床に倒れこんだまま、老いた男が顔を歪める。
「はっ、こういうところだからこその礼節じゃろうが……! まったく嘆かわしいわ! 若者が夜遅くまで酒に入り浸るなど!」
「ジジイがぐちぐちうるせえんだよ! あのなぁ、この王都じゃこれが普通なわけ。常識なんだよ、じょーしき!」
「こんなものが常識? 流石は火の国の民じゃな! 底が知れる!」
「ああん? お前もこの国の人間だろうが!」
「はっ! わしらが? 火の国の人間?」
老いた男が顔を歪めて、唾を床に吐いた。
「馬鹿を言え……! 我らは誇り高き水の国の民! お前らのような下種と一緒にするでない!」
老いた男の声に、場が一瞬静まり返った。フェンの腕の中でリンが身を固くする。
どっと笑い声が起こった。
「水の国……水の国だって? ぶははっ! 何年前の話だよ!? そんな名前の国、もうねぇだろうが!」
「それこそ、俺たちの国に滅ぼされたんだろ! えぇ?」
「田舎くせえと思ったぜ! 服もおんぼろだしよ! あんな国の生まれなら、そりゃあ、そうもなるよなぁ!」
露骨な嘲笑が幾つも降ってくる。フードをまとった男たちの顔が強張り、拳が握られる。フェンは耐えきれなくなって声を上げようとする。

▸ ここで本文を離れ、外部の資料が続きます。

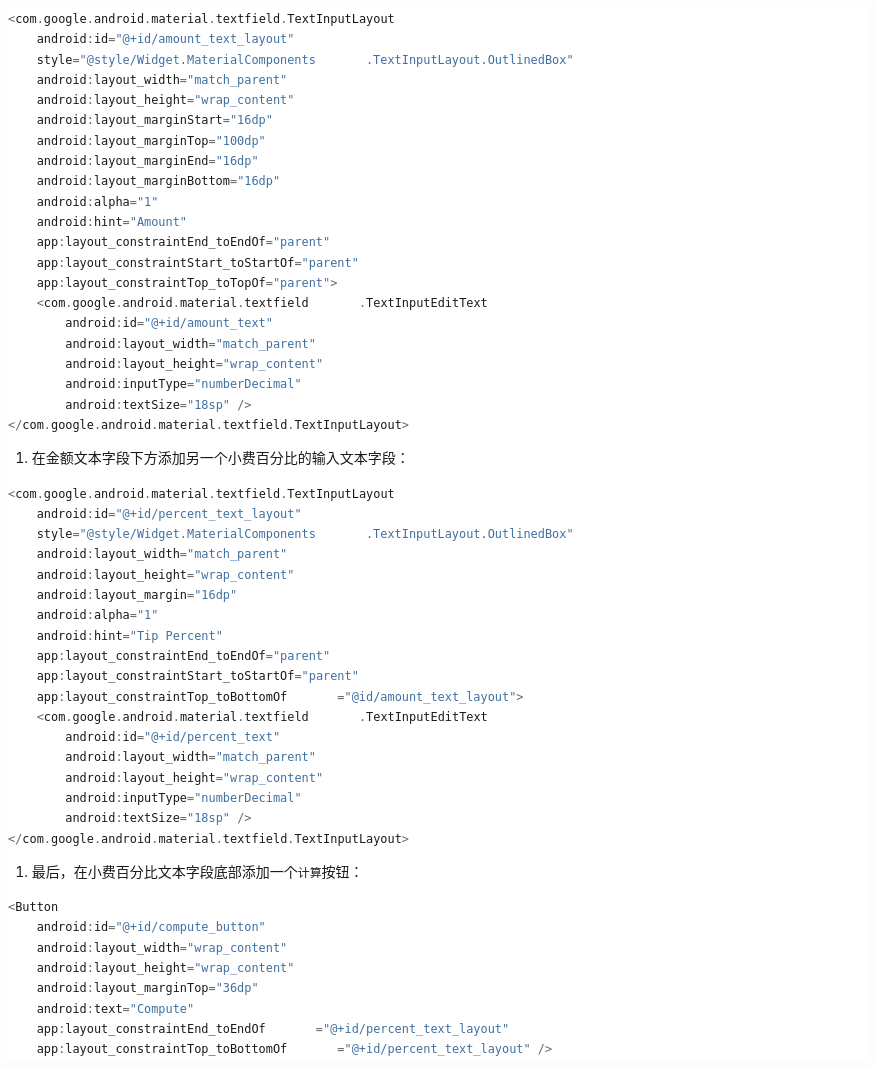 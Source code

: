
 ```kt
<com.google.android.material.textfield.TextInputLayout
    android:id="@+id/amount_text_layout"
    style="@style/Widget.MaterialComponents       .TextInputLayout.OutlinedBox"
    android:layout_width="match_parent"
    android:layout_height="wrap_content"
    android:layout_marginStart="16dp"
    android:layout_marginTop="100dp"
    android:layout_marginEnd="16dp"
    android:layout_marginBottom="16dp"
    android:alpha="1"
    android:hint="Amount"
    app:layout_constraintEnd_toEndOf="parent"
    app:layout_constraintStart_toStartOf="parent"
    app:layout_constraintTop_toTopOf="parent">
    <com.google.android.material.textfield       .TextInputEditText
        android:id="@+id/amount_text"
        android:layout_width="match_parent"
        android:layout_height="wrap_content"
        android:inputType="numberDecimal"
        android:textSize="18sp" />
</com.google.android.material.textfield.TextInputLayout>
```

1.  在金额文本字段下方添加另一个小费百分比的输入文本字段：

```kt
<com.google.android.material.textfield.TextInputLayout
    android:id="@+id/percent_text_layout"
    style="@style/Widget.MaterialComponents       .TextInputLayout.OutlinedBox"
    android:layout_width="match_parent"
    android:layout_height="wrap_content"
    android:layout_margin="16dp"
    android:alpha="1"
    android:hint="Tip Percent"
    app:layout_constraintEnd_toEndOf="parent"
    app:layout_constraintStart_toStartOf="parent"
    app:layout_constraintTop_toBottomOf       ="@id/amount_text_layout">
    <com.google.android.material.textfield       .TextInputEditText
        android:id="@+id/percent_text"
        android:layout_width="match_parent"
        android:layout_height="wrap_content"
        android:inputType="numberDecimal"
        android:textSize="18sp" />
</com.google.android.material.textfield.TextInputLayout>
```

1.  最后，在小费百分比文本字段底部添加一个`计算`按钮：

```kt
<Button
    android:id="@+id/compute_button"
    android:layout_width="wrap_content"
    android:layout_height="wrap_content"
    android:layout_marginTop="36dp"
    android:text="Compute"
    app:layout_constraintEnd_toEndOf       ="@+id/percent_text_layout"
    app:layout_constraintTop_toBottomOf       ="@+id/percent_text_layout" />
```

けれど投げつけられる侮蔑の言葉を止めたのは、そのどちらでもなかった。
「――あんたたちが、そんなだから」
喧噪の中で、響いたのはリンの声だ。暗く、淀んだ声音。さして声を張り上げたわけでもない。だというのに、その場の視線が一斉に集まる。
「……リン?」
フェンを押しのけて、リンがふらりと立ち上がる。ひた、と自分たちを嘲笑する男たちを見据える。能面のような表情だ。だが幼いがゆえに、その瞳に隠しようもない憎悪の光が躍る。
「だから私たちが苦労してるんじゃない……っ!」
リンが懐から何かを取り出した。
布の入った小瓶。どこからともなく漂う、甘ったるく苦い香り。小瓶の中で、ゆらりと揺れる透明な液体。
「っ、駄目だ……!」
フェンは反射的に手を伸ばした。けれどリンを止めることは叶わない。
小瓶が、男たちに向かって投げつけられる。男たちは馬鹿にしたように小瓶を避ける。小瓶が燈籠に当たる。
そして燈籠の中の蝋燭と、小瓶が触れ合う。
瞬間、爆発音とともに、炎が生まれた。